From f914e75f08befa2146d56a955afa78278db5ddf9 Mon Sep 17 00:00:00 2001
From: Eduardo Patrocinio <epatro@amazon.com>
Date: Mon, 8 Dec 2025 18:11:33 -0500
Subject: [PATCH] Fix async checkpoint timing in DCP recipe

Move checkpoint_future.result() before optimizer.step() to ensure
the previous checkpoint completes before weights are modified in-place.
This allows better overlap of checkpointing with forward/backward passes.

Fixes #3584
---
 recipes_source/distributed_async_checkpoint_recipe.rst | 8 +++++---
 1 file changed, 5 insertions(+), 3 deletions(-)
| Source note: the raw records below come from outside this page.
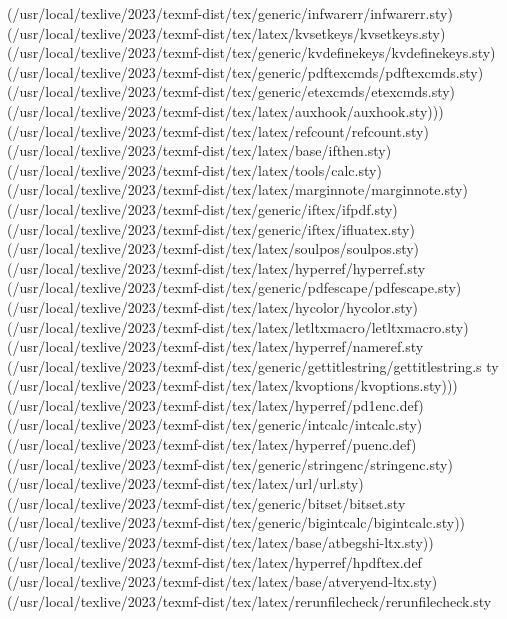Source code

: (/usr/local/texlive/2023/texmf-dist/tex/generic/infwarerr/infwarerr.sty)
(/usr/local/texlive/2023/texmf-dist/tex/latex/kvsetkeys/kvsetkeys.sty)
(/usr/local/texlive/2023/texmf-dist/tex/generic/kvdefinekeys/kvdefinekeys.sty)
(/usr/local/texlive/2023/texmf-dist/tex/generic/pdftexcmds/pdftexcmds.sty)
(/usr/local/texlive/2023/texmf-dist/tex/generic/etexcmds/etexcmds.sty)
(/usr/local/texlive/2023/texmf-dist/tex/latex/auxhook/auxhook.sty)))
(/usr/local/texlive/2023/texmf-dist/tex/latex/refcount/refcount.sty)
(/usr/local/texlive/2023/texmf-dist/tex/latex/base/ifthen.sty)
(/usr/local/texlive/2023/texmf-dist/tex/latex/tools/calc.sty)
(/usr/local/texlive/2023/texmf-dist/tex/latex/marginnote/marginnote.sty)
(/usr/local/texlive/2023/texmf-dist/tex/generic/iftex/ifpdf.sty)
(/usr/local/texlive/2023/texmf-dist/tex/generic/iftex/ifluatex.sty)
(/usr/local/texlive/2023/texmf-dist/tex/latex/soulpos/soulpos.sty)
(/usr/local/texlive/2023/texmf-dist/tex/latex/hyperref/hyperref.sty
(/usr/local/texlive/2023/texmf-dist/tex/generic/pdfescape/pdfescape.sty)
(/usr/local/texlive/2023/texmf-dist/tex/latex/hycolor/hycolor.sty)
(/usr/local/texlive/2023/texmf-dist/tex/latex/letltxmacro/letltxmacro.sty)
(/usr/local/texlive/2023/texmf-dist/tex/latex/hyperref/nameref.sty
(/usr/local/texlive/2023/texmf-dist/tex/generic/gettitlestring/gettitlestring.s
ty (/usr/local/texlive/2023/texmf-dist/tex/latex/kvoptions/kvoptions.sty)))
(/usr/local/texlive/2023/texmf-dist/tex/latex/hyperref/pd1enc.def)
(/usr/local/texlive/2023/texmf-dist/tex/generic/intcalc/intcalc.sty)
(/usr/local/texlive/2023/texmf-dist/tex/latex/hyperref/puenc.def)
(/usr/local/texlive/2023/texmf-dist/tex/generic/stringenc/stringenc.sty)
(/usr/local/texlive/2023/texmf-dist/tex/latex/url/url.sty)
(/usr/local/texlive/2023/texmf-dist/tex/generic/bitset/bitset.sty
(/usr/local/texlive/2023/texmf-dist/tex/generic/bigintcalc/bigintcalc.sty))
(/usr/local/texlive/2023/texmf-dist/tex/latex/base/atbegshi-ltx.sty))
(/usr/local/texlive/2023/texmf-dist/tex/latex/hyperref/hpdftex.def
(/usr/local/texlive/2023/texmf-dist/tex/latex/base/atveryend-ltx.sty)
(/usr/local/texlive/2023/texmf-dist/tex/latex/rerunfilecheck/rerunfilecheck.sty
diff --git a/recipes_source/distributed_async_checkpoint_recipe.rst b/recipes_source/distributed_async_checkpoint_recipe.rst
index e959883a25b..0cb22fc71d5 100644
--- a/recipes_source/distributed_async_checkpoint_recipe.rst
+++ b/recipes_source/distributed_async_checkpoint_recipe.rst
@@ -257,12 +257,14 @@ checkpoint requests users can take advantage of direct memory access to speed up
         for step in range(10):
             optimizer.zero_grad()
             model(torch.rand(8, 16, device="cuda")).sum().backward()
-            optimizer.step()
 
-            state_dict = { "app": AppState(model, optimizer) }
+            # Wait for the previous checkpoint to finish before optimizer.step() modifies weights in-place
             if checkpoint_future is not None:
-                # waits for checkpointing to finish, avoiding queuing more then one checkpoint request at a time
                 checkpoint_future.result()
+
+            optimizer.step()
+
+            state_dict = { "app": AppState(model, optimizer) }
             checkpoint_future = dcp.async_save(state_dict, storage_writer=writer, checkpoint_id=f"{CHECKPOINT_DIR}_step{step}")
 
         cleanup()